If you grew up liking to watch players like Oscar Robertson, Pete Maravich, and Larry Bird, you might have a tough time learning to love (and understand) the new culture and terminology of basketball.
It used to be a simple game, I swear.
I grew up loving basketball because I was mesmerized by players like Oscar Robertson, Jerry West, and later…Pete Maravich and Larry Bird. These were guys who could just flat shoot the basketball and if you were a kid you wanted to pick up a ball, go to the hoop you had in the barn, and practice until you could wrap the net around the rim on four out of five shots. You wanted to shoot…like them!
Basketball was simple back then, and simple for the people who watched to understand. You could either shoot, or you couldn’t. Defense amounted to stationary players standing with their arms up in front of the shooter, and a respectful distance between them, at that.
You rarely ever saw full-court pressure in the early days because players weren’t as athletic as they are now. And again, the emphasis back then was on one’s ability to shoot the basketball. If you couldn’t shoot at least 80% from the free throw line that was an embarrassment; and you might not even make the team.
People understood the game, terms like “pick and roll”, fast break, man-to-man and zone defense. It was easy to spot and recognize. Compare now to the jargon of our day – “junk defenses”, box-and-one, triangle-and-one, and matchup zones; and try to determine as you watch…which is which.
If you were fouled in the 60s while in the act of making a field goal you had an attempt at a “three-point” play, meaning a free throw as a bonus. Now, from the minute contact is made the shooter starts screaming “and one”, which for the longest time it had fans over fifty shaking their heads. “And one what?”.
It’s all changed now. The game is faster, faster, frantic, and so physical at times it looks like roller derby. Setting a screen for a shooter is no simple matter anymore. Now there’s “ball screens”, and “down screens”, and screening the screener…a series of screens to ultimately set up an open jump shot that the shooter misses 70% of the time.

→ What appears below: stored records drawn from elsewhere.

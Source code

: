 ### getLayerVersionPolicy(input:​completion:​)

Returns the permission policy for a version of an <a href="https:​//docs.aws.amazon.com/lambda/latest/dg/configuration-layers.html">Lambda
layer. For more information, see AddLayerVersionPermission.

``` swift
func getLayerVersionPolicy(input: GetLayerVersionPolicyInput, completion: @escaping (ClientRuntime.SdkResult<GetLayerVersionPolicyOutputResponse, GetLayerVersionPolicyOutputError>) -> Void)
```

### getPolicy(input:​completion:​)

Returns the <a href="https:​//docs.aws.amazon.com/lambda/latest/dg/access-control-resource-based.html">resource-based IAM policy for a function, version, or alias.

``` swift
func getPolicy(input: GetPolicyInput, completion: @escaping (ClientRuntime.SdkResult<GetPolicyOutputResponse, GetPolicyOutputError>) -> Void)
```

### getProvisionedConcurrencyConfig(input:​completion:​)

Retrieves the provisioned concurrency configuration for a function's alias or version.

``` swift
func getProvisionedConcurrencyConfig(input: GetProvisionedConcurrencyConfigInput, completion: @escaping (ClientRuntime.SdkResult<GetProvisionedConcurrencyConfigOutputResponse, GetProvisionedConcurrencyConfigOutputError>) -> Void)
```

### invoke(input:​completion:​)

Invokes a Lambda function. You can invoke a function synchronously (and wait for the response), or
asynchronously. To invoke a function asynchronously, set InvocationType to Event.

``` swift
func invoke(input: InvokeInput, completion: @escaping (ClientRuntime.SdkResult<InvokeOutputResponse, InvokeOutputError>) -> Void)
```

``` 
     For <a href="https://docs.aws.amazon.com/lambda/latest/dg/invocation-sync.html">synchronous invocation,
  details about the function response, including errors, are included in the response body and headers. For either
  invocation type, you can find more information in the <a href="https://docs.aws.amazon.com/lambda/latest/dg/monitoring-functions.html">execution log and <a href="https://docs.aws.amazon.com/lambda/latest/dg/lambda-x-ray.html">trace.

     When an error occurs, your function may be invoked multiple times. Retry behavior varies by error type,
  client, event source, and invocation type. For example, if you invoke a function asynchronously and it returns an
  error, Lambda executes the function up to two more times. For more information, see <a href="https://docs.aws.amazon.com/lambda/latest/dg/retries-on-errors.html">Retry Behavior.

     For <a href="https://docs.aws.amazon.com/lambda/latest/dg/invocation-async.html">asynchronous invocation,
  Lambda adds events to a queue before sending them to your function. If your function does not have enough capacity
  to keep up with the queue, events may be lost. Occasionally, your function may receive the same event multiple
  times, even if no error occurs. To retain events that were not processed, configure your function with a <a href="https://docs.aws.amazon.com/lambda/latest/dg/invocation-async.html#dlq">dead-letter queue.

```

Coaches everywhere tell me they love it. They talked incessantly to justify it. Former Centerville coach and my college baseball teammate, Jim Staley, told me last year that basketball has never been more fun to watch, players have never been more skilled, and shooting has never been better.
And yet…at the end of last season our scorebook percentages told a different story. Of the sixty games we saw, scored, and wrote about on PPM, the average game had 26 turnovers.
On average the winning team shot 44% from the field – and 68% from the foul line.
And in those 60 games last season…by season’s end only three players we saw on a regular basis finished with an average of 20 points per game. And yet, the game has never been better?
For sure, it’s never been harder to understand.
At the end of last season I took the time to ask some who watched on a regular basis if they understood…when is a foul a foul? Most said they had no idea – that when they played the game, or watch the game back then, if you made contact with an opposing player it was a foul. Not anymore!
I asked…what do they miss most about basketball and the way they remember it? Most said they missed seeing players whose shooting and overall skills were so entertaining you were afraid not to attend the games. You might miss something.
“People used to respect the skill it took to put a basketball through the a hoop. You know, there’s only a few inches of clearance,” said former Springfield South coach Wayne Wiseman. “They’d talk about, and compare, players that could shoot.” Wiseman’s basketball lineage goes all the way back to the old barnstorming Waterloo Wonders of the Depression years, who won state titles for tiny Waterloo High School in southeast Ohio by their ability to make “set shots” from half court.
“It was a game of skill back then,” he added. “Now it’s a game of roughhouse.”
I asked…do they understand terms like “transition” (fast break), “box-and-one”, and “the triangle offense”?
Most answered in the negative, but added, “I know when the ball goes through the rim. That’s about all I need to know.”
But is it? And does basketball have to be so necessarily technical?
ESPN televised a Knicks game this week and the commentators kept talking about former coach Phil Jackson and the “triangle offense” he made famous with Michael Jordan in Chicago, and later with the Lakers when he had Kobie Bryant. I seriously could not watch and recognize anything that resembled a triangle.
I called a couple of area coaches and asked them to explain.
“It’s when you have three players on the strong side of the court (side where the ball is) and they form a triangle between the rim and the ball, creating different options for shots,” explained one.
But another added, “It’s all just pick and roll, more theory than triangle.”
I went back to watch and I never did find the triangle. It was as he said…just pick and roll.
Like everything else in the 21st century we’ve made the game of basketball harder to like because it’s harder to understand, like learning to operate your 4K television with all those channels and remote controls – or a Keurig coffee maker.
Like the man said, “I know when the ball goes through the rim. That’s all I need to know.” And if that’s the case, turn the sound down on your TV.
You’ll just get more confused if you listen.